(Saved data entries)

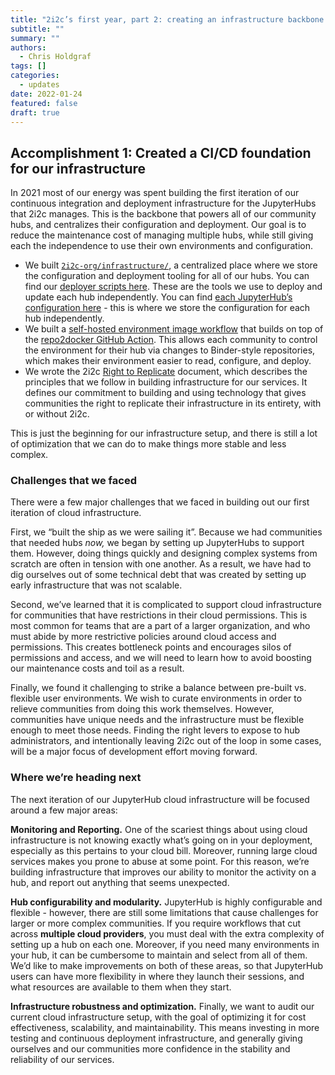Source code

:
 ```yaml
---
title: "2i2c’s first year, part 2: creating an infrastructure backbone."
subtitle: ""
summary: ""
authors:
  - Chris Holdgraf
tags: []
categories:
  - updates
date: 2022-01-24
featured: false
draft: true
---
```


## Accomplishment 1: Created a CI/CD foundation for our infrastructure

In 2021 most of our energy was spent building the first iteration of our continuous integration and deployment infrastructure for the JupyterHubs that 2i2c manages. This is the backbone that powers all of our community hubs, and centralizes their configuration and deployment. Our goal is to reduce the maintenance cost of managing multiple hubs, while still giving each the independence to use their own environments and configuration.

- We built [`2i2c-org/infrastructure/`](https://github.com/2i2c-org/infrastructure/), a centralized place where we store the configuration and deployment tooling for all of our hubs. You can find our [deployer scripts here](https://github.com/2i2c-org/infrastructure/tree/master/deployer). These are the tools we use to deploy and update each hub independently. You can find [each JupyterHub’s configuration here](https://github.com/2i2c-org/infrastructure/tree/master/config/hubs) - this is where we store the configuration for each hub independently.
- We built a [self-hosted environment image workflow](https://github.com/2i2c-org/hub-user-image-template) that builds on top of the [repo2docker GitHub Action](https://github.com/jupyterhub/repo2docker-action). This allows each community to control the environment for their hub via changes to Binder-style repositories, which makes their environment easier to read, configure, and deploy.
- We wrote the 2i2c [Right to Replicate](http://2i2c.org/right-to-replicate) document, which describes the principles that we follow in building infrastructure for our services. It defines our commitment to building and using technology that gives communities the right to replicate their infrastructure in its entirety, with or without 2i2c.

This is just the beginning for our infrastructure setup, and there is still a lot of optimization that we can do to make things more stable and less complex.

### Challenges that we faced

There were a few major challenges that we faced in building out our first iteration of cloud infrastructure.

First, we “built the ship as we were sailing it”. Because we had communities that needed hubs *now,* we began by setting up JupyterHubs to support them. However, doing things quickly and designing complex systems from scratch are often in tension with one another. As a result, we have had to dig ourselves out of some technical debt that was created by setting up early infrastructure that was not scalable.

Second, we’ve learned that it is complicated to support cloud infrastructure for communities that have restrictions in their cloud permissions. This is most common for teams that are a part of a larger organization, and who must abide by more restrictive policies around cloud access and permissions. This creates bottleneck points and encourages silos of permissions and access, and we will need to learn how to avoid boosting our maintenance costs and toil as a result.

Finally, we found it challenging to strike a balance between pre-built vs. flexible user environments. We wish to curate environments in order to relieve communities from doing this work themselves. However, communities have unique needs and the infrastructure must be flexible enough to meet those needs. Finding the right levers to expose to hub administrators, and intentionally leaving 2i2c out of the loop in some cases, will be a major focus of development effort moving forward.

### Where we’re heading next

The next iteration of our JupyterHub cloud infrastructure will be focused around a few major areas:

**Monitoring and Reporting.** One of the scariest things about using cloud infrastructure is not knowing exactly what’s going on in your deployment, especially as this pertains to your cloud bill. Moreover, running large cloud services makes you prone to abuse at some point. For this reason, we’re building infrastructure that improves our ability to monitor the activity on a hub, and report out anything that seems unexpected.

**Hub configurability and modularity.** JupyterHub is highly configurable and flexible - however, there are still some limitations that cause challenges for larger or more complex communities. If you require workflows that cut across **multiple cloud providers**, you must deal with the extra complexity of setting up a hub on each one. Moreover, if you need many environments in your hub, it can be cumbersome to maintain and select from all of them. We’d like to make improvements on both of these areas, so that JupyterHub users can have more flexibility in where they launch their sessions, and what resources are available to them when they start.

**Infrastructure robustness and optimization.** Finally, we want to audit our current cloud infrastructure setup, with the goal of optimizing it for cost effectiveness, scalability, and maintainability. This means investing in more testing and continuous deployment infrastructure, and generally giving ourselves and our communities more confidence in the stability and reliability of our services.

REQUIRED ACTION
Write out exactly the lines above, from the very first through the line containing "In 2021 most", both kept, with the pictures removed.

EXERCISE RESPONSE
Source code

:
 ```yaml
---
title: "2i2c’s first year, part 2: creating an infrastructure backbone."
subtitle: ""
summary: ""
authors:
  - Chris Holdgraf
tags: []
categories:
  - updates
date: 2022-01-24
featured: false
draft: true
---
```


## Accomplishment 1: Created a CI/CD foundation for our infrastructure

In 2021 most of our energy was spent building the first iteration of our continuous integration and deployment infrastructure for the JupyterHubs that 2i2c manages. This is the backbone that powers all of our community hubs, and centralizes their configuration and deployment. Our goal is to reduce the maintenance cost of managing multiple hubs, while still giving each the independence to use their own environments and configuration.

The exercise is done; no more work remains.